This article was published:

Sir Bernard Evans (1905-1981), army officer, lord mayor and architect, was born on 13 May 1905 at Manchester, England, son of Isaac Evans, builder, and his wife Lucy, née Tunnicliffe. In 1913 the family migrated to Melbourne and settled at St Kilda, where Bernard attended primary school, later moving to Hampton. After completing secondary education at Prahran Technical School, he studied architectural drawing at the Working Men’s College at night while working for his father and then as a designer and builder for Albert Weston, a timber merchant at Box Hill. In 1928 he established Hampton Timber & Hardware Pty Ltd and the Premier Building Co. Pty Ltd. At Hampton Church of England on 21 September 1929 he married Dorothy May Ellis.

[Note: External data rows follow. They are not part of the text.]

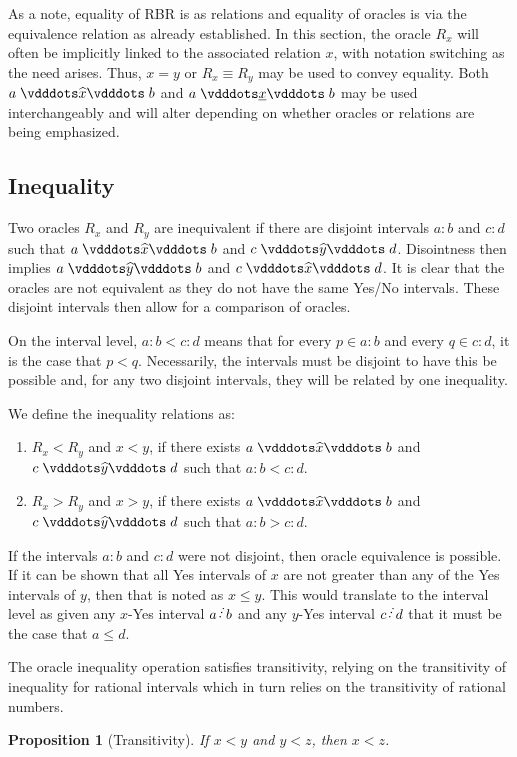 \documentclass[12pt]{article}
\newtheorem{proposition}{Proposition}[section]
\begin{document}
As a note, equality of RBR is as relations and equality of oracles is via the equivalence relation as already established. In this section, the oracle $R_x$ will often be implicitly linked to the associated relation $x$, with notation switching as the need arises. Thus, $x = y$ or $R_x \equiv R_y$ may be used to convey equality. Both $a \xora b$ and $a \xrel b$ may be used interchangeably and will alter depending on whether oracles or relations are being emphasized. 

\subsection{Inequality}

Two oracles $R_x$ and $R_y$ are inequivalent if there are disjoint intervals $a:b$ and $c:d$ such that $a \xora b$ and $c \xora[y] d$. Disointness then implies \sout{$a \xora[y] b$} and \sout{$c \xora d$}. It is clear that the oracles are not equivalent as they do not have the same Yes/No intervals. These disjoint intervals then allow for a comparison of oracles. 

On the interval level, $a:b < c:d$ means that for every $p \in a:b$ and every $q \in c:d$, it is the case that $p < q$. Necessarily, the intervals must be disjoint to have this be possible and, for any two disjoint intervals, they will be related by one inequality. 

We define the inequality relations as:
\begin{enumerate}
    \item $R_x < R_y$ and $x < y$, if there exists $a \xora b$ and $c \xora[y] d$ such that $a:b<c:d$.
    \item $R_x > R_y$ and $x > y$, if there exists $a \xora b$ and $c \xora[y] d$ such that $a:b > c:d$.
\end{enumerate}

If the intervals $a:b$ and $c:d$ were not disjoint, then oracle equivalence is possible. If it can be shown that all Yes intervals of $x$ are not greater than any of the Yes intervals of $y$, then that is noted as $x \leq y$. This would translate to the interval level as given any $x$-Yes interval $a \lte b$ and any $y$-Yes interval $c \lte d$ that it must be the case that $a \leq d$. 

The oracle inequality operation satisfies transitivity, relying on the transitivity of inequality for rational intervals which in turn relies on the transitivity of rational numbers. 

\begin{proposition}[Transitivity]
    If $x <y$ and $y<z$, then $x < z$.
\end{proposition}
\end{document}
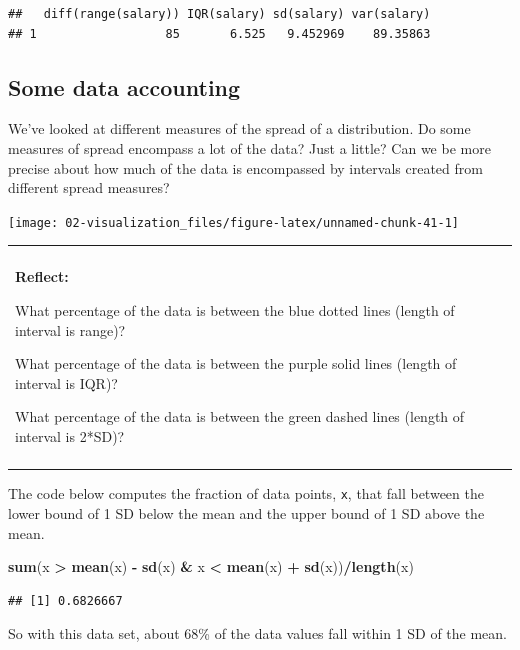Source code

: \documentclass[
]{book}
\newenvironment{Shaded}{\begin{snugshade}}{\end{snugshade}}
\newcommand{\FunctionTok}[1]{\textcolor[rgb]{0.13,0.29,0.53}{\textbf{#1}}}
\newcommand{\NormalTok}[1]{#1}
\newcommand{\SpecialCharTok}[1]{\textcolor[rgb]{0.81,0.36,0.00}{\textbf{#1}}}
\newenvironment{reflect}
{
    \begin{center}
    
    \begin{tabular}{|p{0.8\textwidth}|}
    \rowcolor{LightBlue}
    \hline\\
    \rowcolor{LightBlue}
    \textbf{Reflect:}
}
{
    \\\rowcolor{LightBlue}
    \\\hline
    \end{tabular} 
    \end{center}
}
\begin{document}
\begin{verbatim}
##   diff(range(salary)) IQR(salary) sd(salary) var(salary)
## 1                  85       6.525   9.452969    89.35863
\end{verbatim}

\subsection{Some data accounting}\label{intro-zscore}

We've looked at different measures of the spread of a distribution. Do some measures of spread encompass a lot of the data? Just a little? Can we be more precise about how much of the data is encompassed by intervals created from different spread measures?

\begin{center}\texttt{[image: 02-visualization\_files/figure-latex/unnamed-chunk-41-1]} \end{center}

\begin{reflect}
What percentage of the data is between the blue dotted lines (length of
interval is range)?

What percentage of the data is between the purple solid lines (length of
interval is IQR)?

What percentage of the data is between the green dashed lines (length of
interval is 2*SD)?
\end{reflect}

The code below computes the fraction of data points, \texttt{x}, that fall between the lower bound of 1 SD below the mean and the upper bound of 1 SD above the mean.

\begin{Shaded}
\begin{Highlighting}[]
\FunctionTok{sum}\NormalTok{(x }\SpecialCharTok{\textgreater{}} \FunctionTok{mean}\NormalTok{(x) }\SpecialCharTok{{-}} \FunctionTok{sd}\NormalTok{(x) }\SpecialCharTok{\&}\NormalTok{ x }\SpecialCharTok{\textless{}} \FunctionTok{mean}\NormalTok{(x) }\SpecialCharTok{+} \FunctionTok{sd}\NormalTok{(x))}\SpecialCharTok{/}\FunctionTok{length}\NormalTok{(x)}
\end{Highlighting}
\end{Shaded}

\begin{verbatim}
## [1] 0.6826667
\end{verbatim}

So with this data set, about 68\% of the data values fall within 1 SD of the mean.
\end{document}
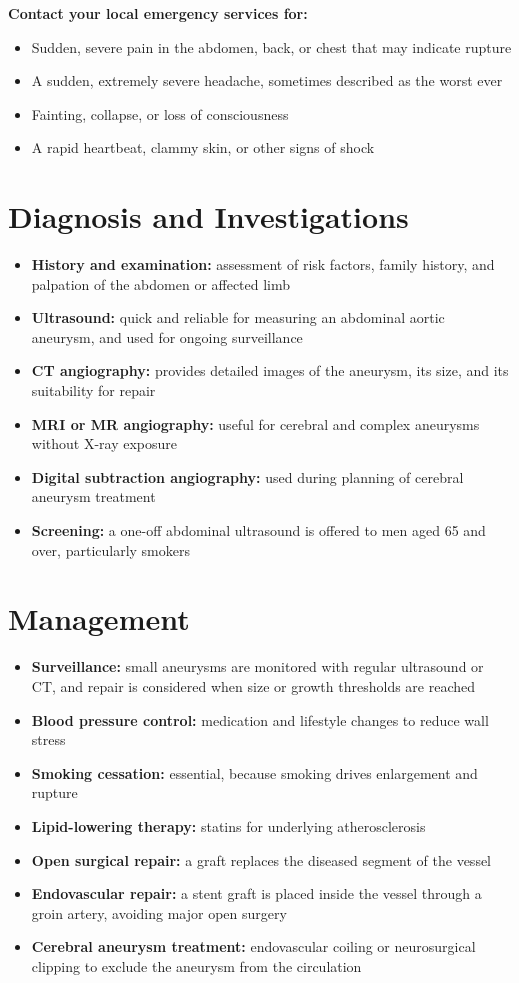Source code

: \textbf{Contact your local emergency services for:}
\begin{itemize}
    \item Sudden, severe pain in the abdomen, back, or chest that may indicate rupture
    \item A sudden, extremely severe headache, sometimes described as the worst ever
    \item Fainting, collapse, or loss of consciousness
    \item A rapid heartbeat, clammy skin, or other signs of shock
\end{itemize}

\section*{Diagnosis and Investigations}
\begin{itemize}
    \item \textbf{History and examination:} assessment of risk factors, family history, and palpation of the abdomen or affected limb
    \item \textbf{Ultrasound:} quick and reliable for measuring an abdominal aortic aneurysm, and used for ongoing surveillance
    \item \textbf{CT angiography:} provides detailed images of the aneurysm, its size, and its suitability for repair
    \item \textbf{MRI or MR angiography:} useful for cerebral and complex aneurysms without X-ray exposure
    \item \textbf{Digital subtraction angiography:} used during planning of cerebral aneurysm treatment
    \item \textbf{Screening:} a one-off abdominal ultrasound is offered to men aged 65 and over, particularly smokers
\end{itemize}

\section*{Management}
\begin{itemize}
    \item \textbf{Surveillance:} small aneurysms are monitored with regular ultrasound or CT, and repair is considered when size or growth thresholds are reached
    \item \textbf{Blood pressure control:} medication and lifestyle changes to reduce wall stress
    \item \textbf{Smoking cessation:} essential, because smoking drives enlargement and rupture
    \item \textbf{Lipid-lowering therapy:} statins for underlying atherosclerosis
    \item \textbf{Open surgical repair:} a graft replaces the diseased segment of the vessel
    \item \textbf{Endovascular repair:} a stent graft is placed inside the vessel through a groin artery, avoiding major open surgery
    \item \textbf{Cerebral aneurysm treatment:} endovascular coiling or neurosurgical clipping to exclude the aneurysm from the circulation
\end{itemize}

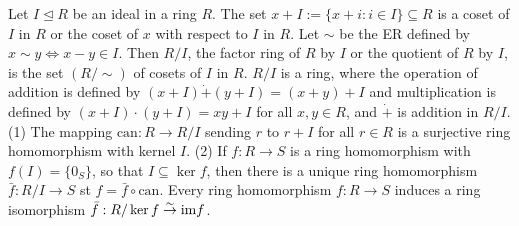  Let $I \trianglelefteq R$ be an ideal in a ring $R$. The set $x + I := \{x + i : i \in I\} \subseteq R$ is a coset of $I$ in $R$ or the coset of $x$ with respect to $I$ in $R$.
 Let $\sim$ be the ER defined by $x \sim y \Leftrightarrow x - y \in I$. Then $R/I$, the factor ring of $R$ by $I$ or the quotient of $R$ by $I$, is the set $(R/\sim)$ of cosets of $I$ in $R$.
 $R/I$ is a ring, where the operation of addition is defined by $(x + I) \dot{+} (y + I) = (x + y) + I$ and multiplication is defined by $(x + I)\cdot(y + I) = xy + I$ for all $x, y \in R$, and $\dot{+}$ is addition in $R/I$.
(1) The mapping $\text{can} : R \rightarrow R/I$ sending $r$ to $r + I$ for all $r \in R$ is a surjective ring homomorphism with kernel $I$.
(2) If $f : R \to S$ is a ring homomorphism with $f(I) = \{0_S\}$, so that $I \subseteq \ker f$, then there is a unique ring homomorphism $\bar{f} : R/I \to S$ st $f = \bar{f} \circ \text{can}$.
 Every ring homomorphism $f : R \to S$ induces a ring isomorphism $\bar{f} : R/\ker f \stackrel{\sim}{\to} \text{im} f$.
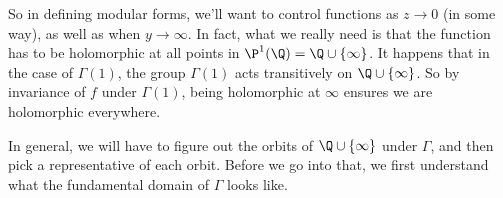 \documentclass[a4paper]{article}
\begin{document}
\begin{eg}
\begin{center}
  \end{center}
\end{eg}
So in defining modular forms, we'll want to control functions as $z \to 0$ (in some way), as well as when $y \to \infty$. In fact, what we really need is that the function has to be holomorphic at all points in $\P^1(\Q) = \Q \cup \{\infty\}$. It happens that in the case of $\Gamma(1)$, the group $\Gamma(1)$ acts transitively on $\Q \cup \{\infty\}$. So by invariance of $f$ under $\Gamma(1)$, being holomorphic at $\infty$ ensures we are holomorphic everywhere.

In general, we will have to figure out the orbits of $\Q \cup \{\infty\}$ under $\Gamma$, and then pick a representative of each orbit. Before we go into that, we first understand what the fundamental domain of $\Gamma$ looks like.
\end{document}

By the late 1920s Evans had begun building speculative villas at Brighton and Hampton; his `Arts and Crafts’ bungalow `Bunyip Lodge’ (c.1930) was commissioned by his father-in-law. He also designed and oversaw the construction of houses for the State Savings Bank of Victoria and hospitals for the Victorian Bush Nursing Association. The Depression saw Evans and his father head for Perth to establish a branch of their timber and hardware business. Claude Albo de Bernales engaged them to construct foundries and mining buildings at Kalgoorlie and Wiluna. In 1935 he contracted Bernard—now styling himself a `designer and master builder’—to replace decrepit mansions in St Kilda and Queens roads, Melbourne, with moderne or period revival-style flats, and, in 1936, to design the Tudor Revival London Court Arcade in Perth. His eclectic designs were made in response to his clients’ wishes. After working for other clients, Evans sold his interests for £20,000 and travelled with his family to London for the completion of Westralia House (1937-39), another de Bernales project. While in Britain he was accepted into the Incorporated Association of Architects and Surveyors (1937); on return to Australia, he registered (1940) as an architect in Victoria.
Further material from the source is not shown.